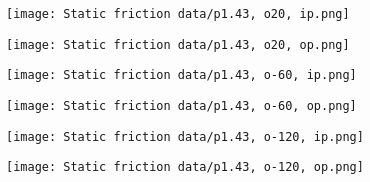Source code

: \documentclass[12pt]{article}
\begin{document}
\begin{figure}[!h]
    \centering
    \begin{minipage}{0.49\textwidth}       
         \texttt{[image: Static friction data/p1.43, o20, ip.png]}
    \end{minipage}
    \begin{minipage}{0.49\textwidth}       
         \texttt{[image: Static friction data/p1.43, o20, op.png]}
    \end{minipage}

\end{figure}
\begin{figure}[!h]
    \centering
    \begin{minipage}{0.49\textwidth}       
         \texttt{[image: Static friction data/p1.43, o-60, ip.png]}
    \end{minipage}
    \begin{minipage}{0.49\textwidth}       
         \texttt{[image: Static friction data/p1.43, o-60, op.png]}
    \end{minipage}

\end{figure}
\begin{figure}[!h]
    \centering
    \begin{minipage}{0.49\textwidth}       
         \texttt{[image: Static friction data/p1.43, o-120, ip.png]}
    \end{minipage}
    \begin{minipage}{0.49\textwidth}       
         \texttt{[image: Static friction data/p1.43, o-120, op.png]}
    \end{minipage}

\end{figure}
\end{document}
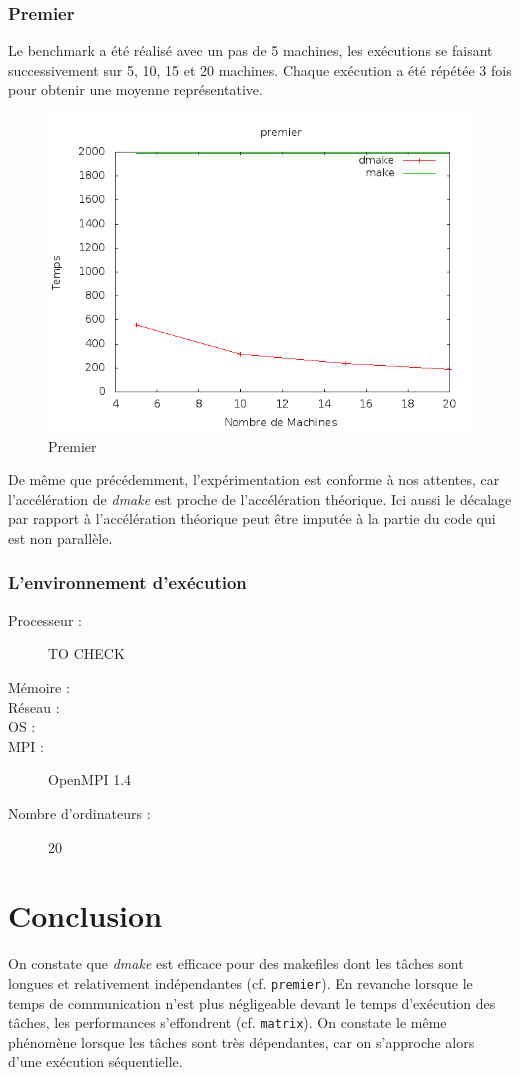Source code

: \documentclass[a4paper,12pt,twoside]{article}
\begin{document}
\subsubsection{Premier}

Le benchmark a été réalisé avec un pas de 5 machines, les exécutions
se faisant successivement sur 5, 10, 15 et 20 machines. Chaque
exécution a été répétée 3 fois pour obtenir une moyenne
représentative.

\begin{figure}[H]
  \centering
  \includegraphics[scale=0.5]{benchmark_premier_01.png}
  \caption{Premier}
  \label{fig:premier}
\end{figure}

De même que précédemment, l'expérimentation est conforme à nos attentes, car
l'accélération de \emph{dmake} est proche de l'accélération
théorique. Ici aussi le décalage par rapport à l'accélération théorique peut
être imputée à la partie du code qui est non parallèle. 

\subsubsection{L'environnement d'exécution}
\begin{description}
\item[Processeur :] TO CHECK
\item[Mémoire :]
\item[Réseau :]
\item[OS :]
\item[MPI :] OpenMPI 1.4
\item[Nombre d’ordinateurs :] 20
\end{description}

\section*{Conclusion}
On constate que \emph{dmake} est efficace pour des makefiles dont les
tâches sont longues et relativement indépendantes
(cf. \texttt{premier}). En revanche lorsque le temps de communication
n'est plus négligeable devant le temps d'exécution des tâches, les
performances s'effondrent (cf. \texttt{matrix}). On constate le même phénomène lorsque les
tâches sont très dépendantes, car on s'approche alors d'une exécution séquentielle.
\end{document}
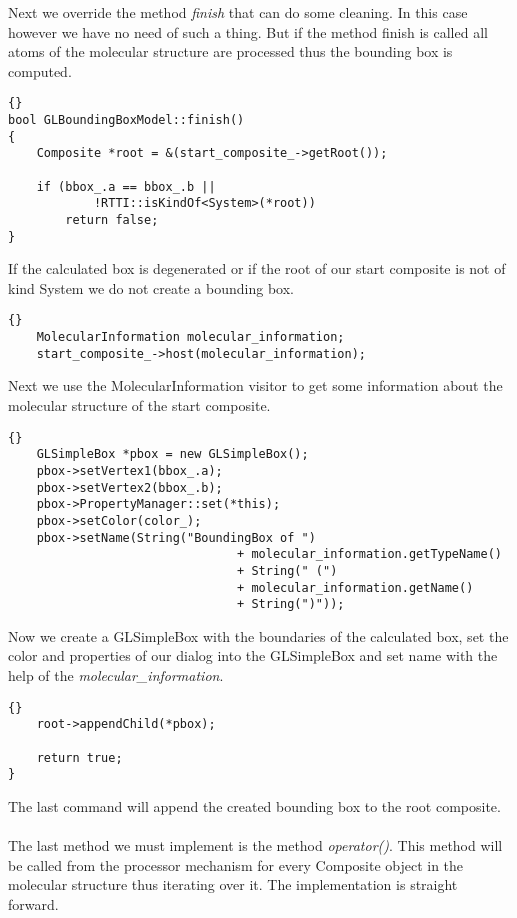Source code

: Next we override the method {\em finish} that can do some cleaning. In this case
however we have no need of such a thing. But if the method finish is called
all atoms of the molecular structure are processed thus the bounding box is computed.

\begin{lstlisting}{}
bool GLBoundingBoxModel::finish()
{
	Composite *root = &(start_composite_->getRoot());

	if (bbox_.a == bbox_.b ||
			!RTTI::isKindOf<System>(*root))
		return false;
}
\end{lstlisting}

If the calculated box is degenerated or if the root of our start composite is
not of kind System we do not create a bounding box.

\begin{lstlisting}{}
	MolecularInformation molecular_information;
	start_composite_->host(molecular_information);                        
\end{lstlisting}

Next we use the MolecularInformation visitor to get some information about the
molecular structure of the start composite.

\begin{lstlisting}{}
	GLSimpleBox *pbox = new GLSimpleBox();
	pbox->setVertex1(bbox_.a);
	pbox->setVertex2(bbox_.b);
	pbox->PropertyManager::set(*this);
	pbox->setColor(color_);
	pbox->setName(String("BoundingBox of ")
								+ molecular_information.getTypeName()
								+ String(" (")
								+ molecular_information.getName()
								+ String(")"));
\end{lstlisting}

Now we create a GLSimpleBox with the boundaries of the calculated box, set the
color and properties of our dialog into the GLSimpleBox and set name with the help
of the {\em molecular\_information}.
																										 
\begin{lstlisting}{}
	root->appendChild(*pbox);

	return true;
}
\end{lstlisting}

The last command will append the created bounding box to the root composite.\\ \\

The last method we must implement is the method {\em operator()}. This method
will be called from the processor mechanism for every Composite object
in the molecular structure thus iterating over it.
The implementation is straight forward.


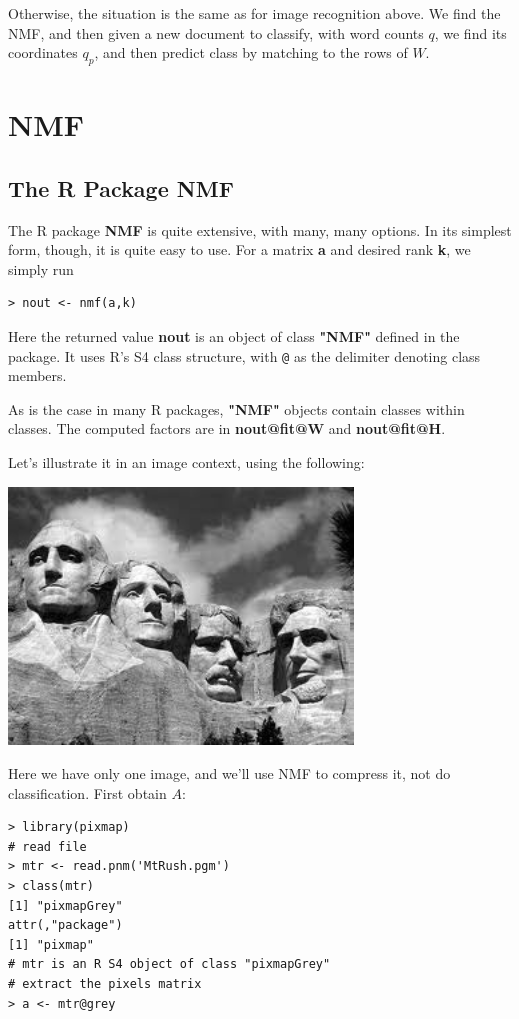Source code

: Otherwise, the situation is the same as for image recognition above.  We
find the NMF, and then given a new document to classify, with word
counts $q$, we find its coordinates $q_p$, and then predict class by
matching to the rows of $W$.

\section{NMF}

\subsection{The R Package NMF}

The R package {\bf NMF} is quite extensive, with many, many options.  In
its simplest form, though, it is quite easy to use.  For a matrix {\bf
a} and desired rank {\bf k}, we simply run

\begin{lstlisting}
> nout <- nmf(a,k)
\end{lstlisting}

Here the returned value {\bf nout} is an object of class {\bf "NMF"}
defined in the package.  It uses R's S4 class structure, with
\lstinline{@} as the delimiter denoting class members.  

As is the case in many R packages, {\bf "NMF"} objects contain classes
within classes.  The computed factors are in {\bf nout@fit@W} and {\bf
nout@fit@H}.

Let's illustrate it in an image context, using the following:

\includegraphics[width=3.6in]{Images/MtRush.png}

Here we have only one image, and we'll use NMF to compress it, not do
classification.  First obtain $A$:

\begin{lstlisting}
> library(pixmap) 
# read file
> mtr <- read.pnm('MtRush.pgm') 
> class(mtr)
[1] "pixmapGrey"
attr(,"package")
[1] "pixmap"
# mtr is an R S4 object of class "pixmapGrey"
# extract the pixels matrix
> a <- mtr@grey
\end{lstlisting}


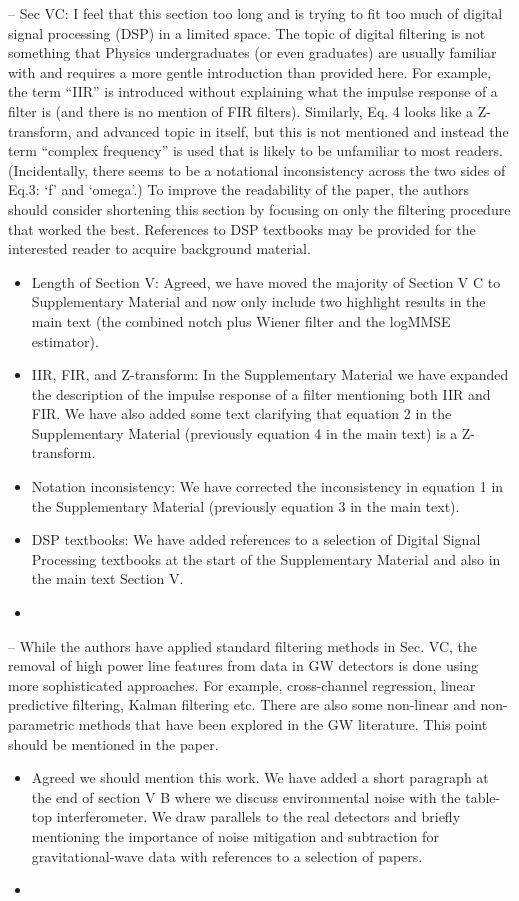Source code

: \documentclass{article}
\begin{document}
\noindent
-- Sec VC: I feel that this section too long and is trying to fit too much of digital signal processing (DSP) in a limited space. The topic of digital filtering is not something that Physics undergraduates (or even graduates) are usually familiar with and requires a more gentle introduction than provided here. For example, the term ``IIR'' is introduced without explaining what the impulse response of a filter is (and there is no mention of FIR filters). Similarly, Eq. 4 looks like a Z-transform, and advanced topic in itself, but this is not mentioned and instead the term ``complex frequency'' is used that is likely to be unfamiliar to most readers. (Incidentally, there seems to be a notational inconsistency across the two sides of Eq.3: `f' and `omega'.) To improve the readability of the paper, the authors should consider shortening this section by focusing on only the filtering procedure that worked the best. References to DSP textbooks may be provided for the interested reader to acquire background material. 
\begin{itemize}
\item Length of Section V: Agreed, we have moved the majority of Section V C to Supplementary Material and now only include two highlight results in the main text (the combined notch plus Wiener filter and the logMMSE estimator). 
\item IIR, FIR, and Z-transform: In the Supplementary Material we have expanded the description of the impulse response of a filter mentioning both IIR and FIR. We have also added some text clarifying that equation 2 in the Supplementary Material (previously equation 4 in the main text) is a Z-transform. 
\item Notation inconsistency: We have corrected the inconsistency in equation 1 in the Supplementary Material (previously equation 3 in the main text). 
\item DSP textbooks: We have added references to a selection of Digital Signal Processing textbooks at the start of the Supplementary Material and also in the main text Section V.
\item[]
\end{itemize}

\noindent
-- While the authors have applied standard filtering methods in Sec. VC, the removal of high power line features from data in GW detectors is done using more sophisticated approaches. For example, cross-channel regression, linear predictive filtering, Kalman filtering etc. There are also some non-linear and non-parametric methods that have been explored in the GW literature. This point should be mentioned in the paper.
\begin{itemize}
\item Agreed we should mention this work. We have added a short paragraph at the end of section V B where we discuss environmental noise with the table-top interferometer. We draw parallels to the real detectors and briefly mentioning the importance of noise mitigation and subtraction for gravitational-wave data with references to a selection of papers.
\item[]
\end{itemize}
\end{document}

=-=-=

> _TASK TO CARRY OUT_
Among the lines above, count those that include the word "computed". Give only the result.

> _REPLY TO THE EXERCISE_
2